### Instructions to follow
Could you copy each line of the listing below that has the word "reticulado"?

### Entries provided
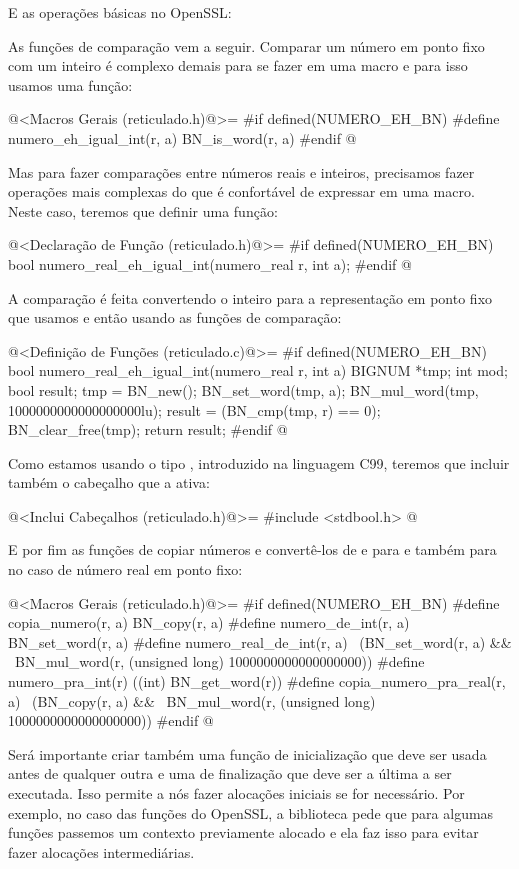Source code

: E as operações básicas no OpenSSL:


As funções de comparação vem a seguir. Comparar um número em ponto
fixo com um inteiro é complexo demais para se fazer em uma macro e
para isso usamos uma função:

\iniciocodigo
@<Macros Gerais (reticulado.h)@>=
#if defined(NUMERO_EH_BN)
#define numero_eh_igual_int(r, a) BN_is_word(r, a)
#endif
@
\fimcodigo

Mas para fazer comparações entre números reais e inteiros, precisamos
fazer operações mais complexas do que é confortável de expressar em
uma macro. Neste caso, teremos que definir uma função:

\iniciocodigo
@<Declaração de Função (reticulado.h)@>=
#if defined(NUMERO_EH_BN)
bool numero_real_eh_igual_int(numero_real r, int a);
#endif
@
\fimcodigo

A comparação é feita convertendo o inteiro para a representação em
ponto fixo que usamos e então usando as funções de comparação:

\iniciocodigo
@<Definição de Funções (reticulado.c)@>=
#if defined(NUMERO_EH_BN)
bool numero_real_eh_igual_int(numero_real r, int a){
  BIGNUM *tmp;
  int mod;
  bool result;
  tmp = BN_new();
  BN_set_word(tmp, a);
  BN_mul_word(tmp, 1000000000000000000lu);
  result = (BN_cmp(tmp, r) == 0);
  BN_clear_free(tmp);
  return result;
}
#endif
@

Como estamos usando o tipo , introduzido na linguagem
C99, teremos que incluir também o cabeçalho que a ativa:

\iniciocodigo
@<Inclui Cabeçalhos (reticulado.h)@>=
#include <stdbool.h>
@
\fimcodigo


E por fim as funções de copiar números e convertê-los de e
para  e também para  no caso de
número real em ponto fixo:

\iniciocodigo
@<Macros Gerais (reticulado.h)@>=
#if defined(NUMERO_EH_BN)
#define copia_numero(r, a) BN_copy(r, a)
#define numero_de_int(r, a) BN_set_word(r, a)
#define numero_real_de_int(r, a) \
          (BN_set_word(r, a) &&  \
           BN_mul_word(r, (unsigned long) 1000000000000000000))
#define numero_pra_int(r) ((int) BN_get_word(r))
#define copia_numero_pra_real(r, a) \
          (BN_copy(r, a) &&         \
          BN_mul_word(r, (unsigned long) 1000000000000000000))
#endif
@
\fimcodigo

Será importante criar também uma função de inicialização que deve ser
usada antes de qualquer outra e uma de finalização que deve ser a
última a ser executada. Isso permite a nós fazer alocações iniciais se
for necessário. Por exemplo, no caso das funções do OpenSSL, a
biblioteca pede que para algumas funções passemos um contexto
previamente alocado e ela faz isso para evitar fazer alocações
intermediárias.

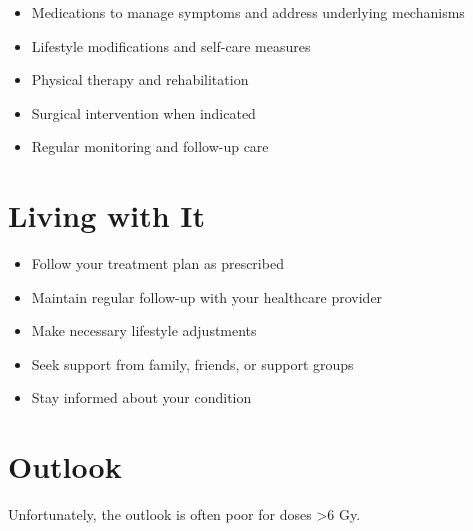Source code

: \begin{itemize}[noitemsep]
  \item Medications to manage symptoms and address underlying mechanisms
  \item Lifestyle modifications and self-care measures
  \item Physical therapy and rehabilitation
  \item Surgical intervention when indicated
  \item Regular monitoring and follow-up care
\end{itemize}
\section{Living with It}
\begin{itemize}[noitemsep]
  \item Follow your treatment plan as prescribed
  \item Maintain regular follow-up with your healthcare provider
  \item Make necessary lifestyle adjustments
  \item Seek support from family, friends, or support groups
  \item Stay informed about your condition
\end{itemize}
\section{Outlook}
Unfortunately, the outlook is often poor for doses >6 Gy.
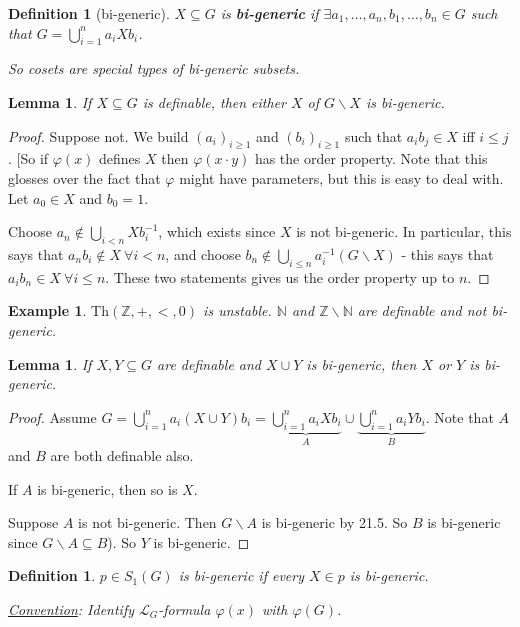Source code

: \documentclass[]{article}
\theoremstyle{custhm}
\theoremstyle{cusdef}
\newtheorem{defin}[theorem]{Definition}
\theoremstyle{custhm}
\newtheorem{lemma}[theorem]{Lemma}
\theoremstyle{custhm}
\theoremstyle{custhm}
\theoremstyle{ex}
\newtheorem{ex}[theorem]{Example}
\theoremstyle{custhm}
\theoremstyle{cusdef}
\theoremstyle{remark}
\theoremstyle{remark}
\theoremstyle{numremark}
\newcommand{\Z}{\mathbb{Z}}
\newcommand{\undf}[1]{\textit{\textbf{#1}}}
\renewcommand{\L}{\mathcal{L}}
\renewcommand{\phi}{\varphi}
\newcommand{\Th}{\textrm{Th}}
\begin{document}
\begin{defin}[bi-generic]
	$X\subseteq G$ is \undf{bi-generic} if $\exists a_1,\dots,a_n,b_1,\dots,b_n\in G$ such that $G = \bigcup_{i=1}^{n}a_iXb_i$.

	So cosets are special types of bi-generic subsets.
\end{defin}

\begin{lemma}
	If $X\subseteq G$ is definable, then either $X$ of $G\backslash X$ is bi-generic.
\end{lemma}
\begin{proof}
	Suppose not. We build $(a_i)_{i\ge 1}$ and $(b_i)_{i\ge 1}$ such that $a_ib_j \in X$ iff $i \le j$. [So if $\phi(x)$ defines $X$ then $\phi(x\cdot y)$ has the order property. Note that this glosses over the fact that $\phi$ might have parameters, but this is easy to deal with. Let $a_0 \in X$ and $b_0 = 1$.
	
	Choose $a_n \not \in \bigcup_{i<n} Xb_i^{-1}$, which exists since $X$ is not bi-generic. In particular, this says that $a_nb_i\not\in X\ \forall i<n$, and choose $b_n\not\in \bigcup_{i\le n}a_i^{-1}(G\backslash X)$ - this says that $a_ib_n\in X\ \forall i \le n$. These two statements gives us the order property up to $n$.
\end{proof}

\begin{ex}
	$\Th(\Z,+,<,0)$ is unstable. $\mathbb{N}$ and $\Z\backslash \mathbb{N}$ are definable and not bi-generic.
\end{ex}

\begin{lemma}
	If $X,Y\subseteq G$ are definable and $X\cup Y$ is bi-generic, then $X$ or $Y$ is bi-generic.
\end{lemma}
\begin{proof}
	Assume $G = \bigcup_{i = 1}^{n}a_i(X\cup Y)b_i = \underbrace{\bigcup_{i=1}^{n}a_iXb_i}_{A}\cup\underbrace{\bigcup_{i=1}^{n}a_iYb_i}_B$. Note that $A$ and $B$ are both definable also.

	If $A$ is bi-generic, then so is $X$.

	Suppose $A$ is not bi-generic. Then $G\backslash A$ is bi-generic by 21.5. So $B$ is bi-generic since $G\backslash A \subseteq B$). So $Y$ is bi-generic.
\end{proof}

\begin{defin}
	$p \in S_1(G)$ is bi-generic if every $X \in p$ is bi-generic.

	\underline{Convention}: Identify $\L_G$-formula $\phi(x)$ with $\phi(G)$.
\end{defin}
\end{document}
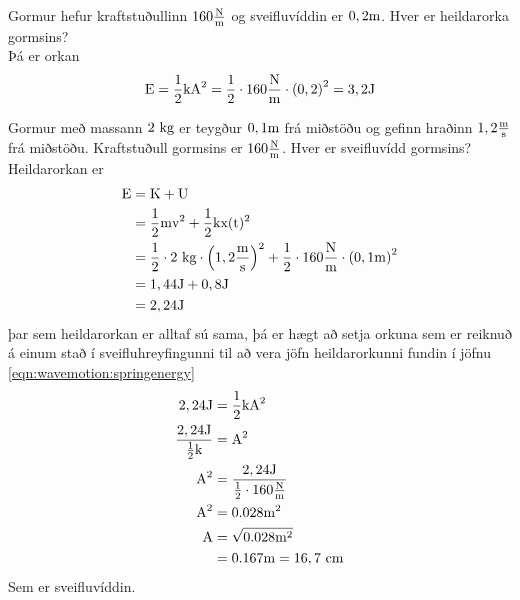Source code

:\begin{formalexample}
Gormur hefur kraftstuðullinn $160 \frac{\textrm{N}}{\textrm{m}}$ og sveifluvíddin er $0,2 \textrm{m}$. Hver
er heildarorka gormsins?
\\[4 ex]
Þá er orkan
\[
	\textrm{E} = \frac{1}{2} \text{k} \text{A}^2
		= \frac{1}{2} \cdot 160 \frac{\textrm{N}}{\textrm{m}} \cdot \left( 0,2 \right)^2
		= 3,2 \textrm{J}
\]
\end{formalexample}
\begin{formalexample}
Gormur með massann $2 \textrm{ k}\textrm{g}$ er teygður $0,1 \textrm{m}$ frá miðstöðu og gefinn 
hraðinn $1,2 \frac{\textrm{m}}{\textrm{s}}$ frá miðstöðu.
Kraftstuðull gormsins er $160 \frac{\textrm{N}}{\textrm{m}}$. Hver er sveifluvídd gormsins?
\\[4 ex]
Heildarorkan er
\begin{align*}
	\textrm{E} &= \textrm{K} + \textrm{U} \\
		&= \frac{1}{2} \textrm{m} \textrm{v}^2 + \frac{1}{2} \text{k} \textrm{x}(\textrm{t})^2 \\
		&= \frac{1}{2} \cdot 2 \textrm{ k}\textrm{g} \cdot \left( 1,2 \frac{\textrm{m}}{\textrm{s}} \right)^2 
			+ \frac{1}{2} \cdot 160 \frac{\textrm{N}}{\textrm{m}} \cdot \left( 0,1 \textrm{m} \right)^2 \\
		&= 1,44 \textrm{J} 
			+ 0,8 \textrm{J} \\
		&= 2,24 \textrm{J}
\end{align*}
þar sem heildarorkan er alltaf sú sama, þá er hægt að setja orkuna sem er
reiknuð á einum stað í sveifluhreyfingunni til að vera jöfn heildarorkunni
fundin í jöfnu \ref{eqn:wavemotion:springenergy}
\begin{align*}
	2,24 \textrm{J} &= \frac{1}{2} \text{k} \text{A}^2 \\
	\frac{2,24 \textrm{J}}{\frac{1}{2} \text{k} } &= \text{A}^2 \\
	\text{A}^2 &= \frac{2,24 \textrm{J}}{\frac{1}{2} \cdot 160 \frac{\textrm{N}}{\textrm{m}} }\\
	\text{A}^2 &= 0.028 \textrm{m}^2\\
	\text{A} &= \sqrt{0.028 \textrm{m}^2} \\
		&= 0.167 \textrm{m} = 16,7 \textrm{ c}\textrm{m}
\end{align*}
Sem er sveifluvíddin.
\end{formalexample}

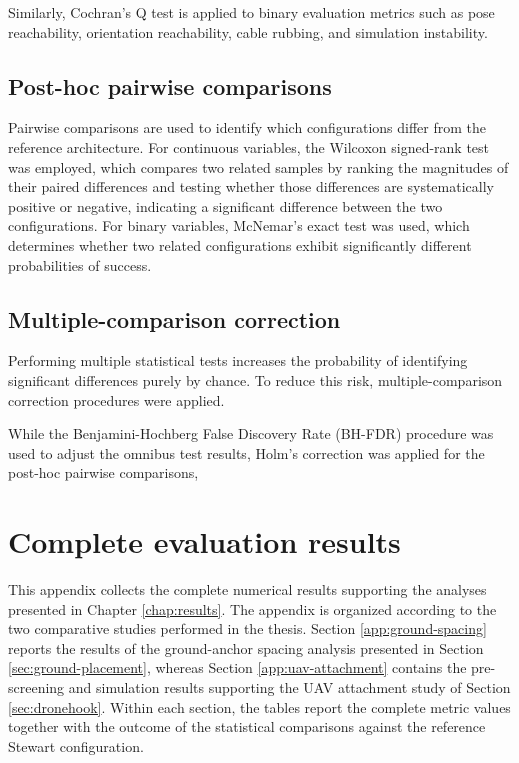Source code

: Similarly, Cochran's Q test is applied to binary evaluation metrics such as pose reachability, orientation reachability, cable rubbing, and simulation instability.

\section{Post-hoc pairwise comparisons}

Pairwise comparisons are used to identify which configurations differ from the reference architecture. For continuous variables, the Wilcoxon signed-rank test was employed, which compares two related samples by ranking the magnitudes of their paired differences and testing whether those differences are systematically positive or negative, indicating a significant difference between the two configurations. For binary variables, McNemar's exact test was used, which determines whether two related configurations exhibit significantly different probabilities of success.

\section{Multiple-comparison correction}

Performing multiple statistical tests increases the probability of identifying significant differences purely by chance. To reduce this risk, multiple-comparison correction procedures were applied.

While the Benjamini-Hochberg False Discovery Rate (BH-FDR) procedure was used to adjust the omnibus test results, Holm's correction was applied for the post-hoc pairwise comparisons,


\chapter{Complete evaluation results}
\label{app:full_results}

This appendix collects the complete numerical results supporting the analyses presented in Chapter \ref{chap:results}. The appendix is organized according to the two comparative studies performed in the thesis. Section \ref{app:ground-spacing} reports the results of the ground-anchor spacing analysis presented in Section \ref{sec:ground-placement}, whereas Section \ref{app:uav-attachment} contains the pre-screening and simulation results supporting the UAV attachment study of Section \ref{sec:dronehook}. Within each section, the tables report the complete metric values together with the outcome of the statistical comparisons against the reference Stewart configuration.

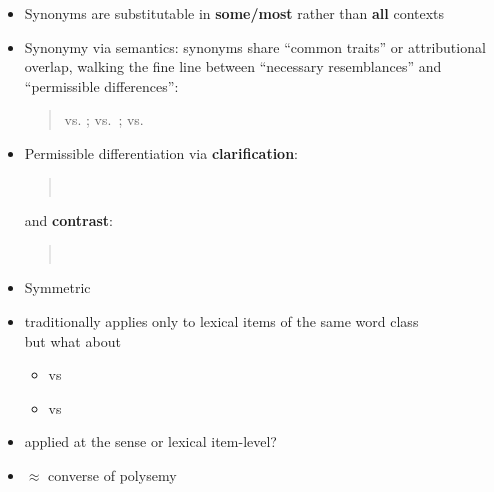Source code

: \documentclass[headrule,footrule]{foils}
\begin{document}
\begin{itemize}
\item Synonyms are substitutable in \textbf{some/most} rather than \textbf{all} contexts
\item Synonymy via semantics: synonyms share ``common traits'' or
  attributional overlap, walking the fine line between ``necessary
  resemblances'' and ``permissible differences'':
  \begin{quote}
       vs. ;   vs.\ ;  vs. 
  \end{quote}
\item Permissible differentiation via \textbf{clarification}:
  \begin{quote}
    \\
  \end{quote}
  and \textbf{contrast}:
  \begin{quote}
    \\
  \end{quote}
\end{itemize}


  \begin{itemize}
  \item Symmetric
  \item traditionally applies only to lexical items of the same word
    class
    \\ but what about
    \begin{itemize}
    \item  {} vs 
    \item {} vs  
    \end{itemize}
  \item applied at the sense or lexical item-level?
  \item $\approx$ converse of polysemy
  \end{itemize}




\end{document}
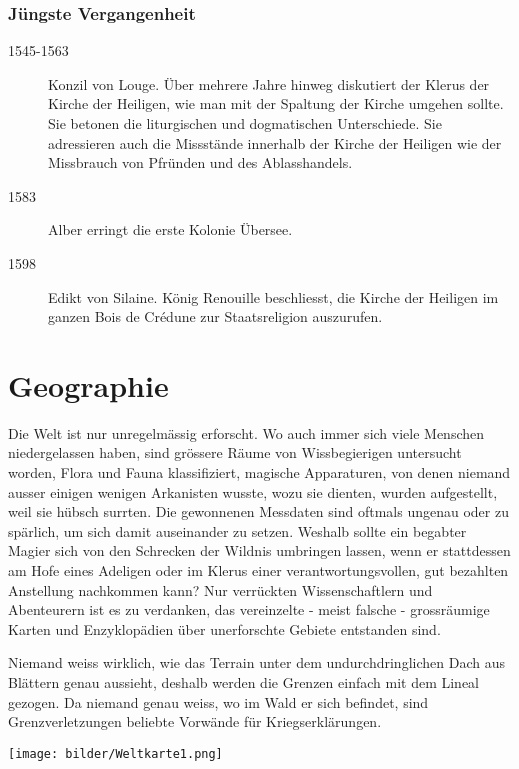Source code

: \documentclass[12pt,twoside,twocolumn,openany]{book}
\begin{document}
	\subsubsection{Jüngste Vergangenheit}
	\begin{description}
		\item[1545-1563] Konzil von Louge. Über mehrere Jahre hinweg diskutiert der Klerus der Kirche der Heiligen, wie man mit der Spaltung der Kirche umgehen sollte. Sie betonen die liturgischen und dogmatischen Unterschiede. Sie adressieren auch die Missstände innerhalb der Kirche der Heiligen wie der Missbrauch von Pfründen und des Ablasshandels.
		\item[1583] Alber erringt die erste Kolonie Übersee.
		\item[1598] Edikt von Silaine. König Renouille beschliesst, die Kirche der Heiligen im ganzen Bois de Crédune zur Staatsreligion auszurufen.
	\end{description}



\section{Geographie}
Die Welt ist nur unregelmässig erforscht. Wo auch immer sich viele Menschen niedergelassen haben, sind grössere Räume von Wissbegierigen untersucht worden, Flora und Fauna klassifiziert, magische Apparaturen, von denen niemand ausser einigen wenigen Arkanisten wusste, wozu sie dienten, wurden aufgestellt, weil sie hübsch surrten. Die gewonnenen Messdaten sind oftmals ungenau oder zu spärlich, um sich damit auseinander zu setzen. Weshalb sollte ein begabter Magier sich von den Schrecken der Wildnis umbringen lassen, wenn er stattdessen am Hofe eines Adeligen oder im Klerus einer verantwortungsvollen, gut bezahlten Anstellung nachkommen kann?
Nur verrückten Wissenschaftlern und Abenteurern ist es zu verdanken, das vereinzelte - meist falsche - grossräumige Karten und Enzyklopädien über unerforschte Gebiete entstanden sind.

Niemand weiss wirklich, wie das Terrain unter dem undurchdringlichen Dach aus Blättern genau aussieht, deshalb werden die Grenzen einfach mit dem Lineal gezogen. Da niemand genau weiss, wo im Wald er sich befindet, sind Grenzverletzungen beliebte Vorwände für Kriegserklärungen.


\begin{figure*}
	\centering
	\texttt{[image: bilder/Weltkarte1.png]}
\end{figure*}
\end{document}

### Written response
@<Macros Gerais (reticulado.h)@>=
@<Declaração de Função (reticulado.h)@>=
@<Definição de Funções (reticulado.c)@>=
@<Inclui Cabeçalhos (reticulado.h)@>=
@<Macros Gerais (reticulado.h)@>=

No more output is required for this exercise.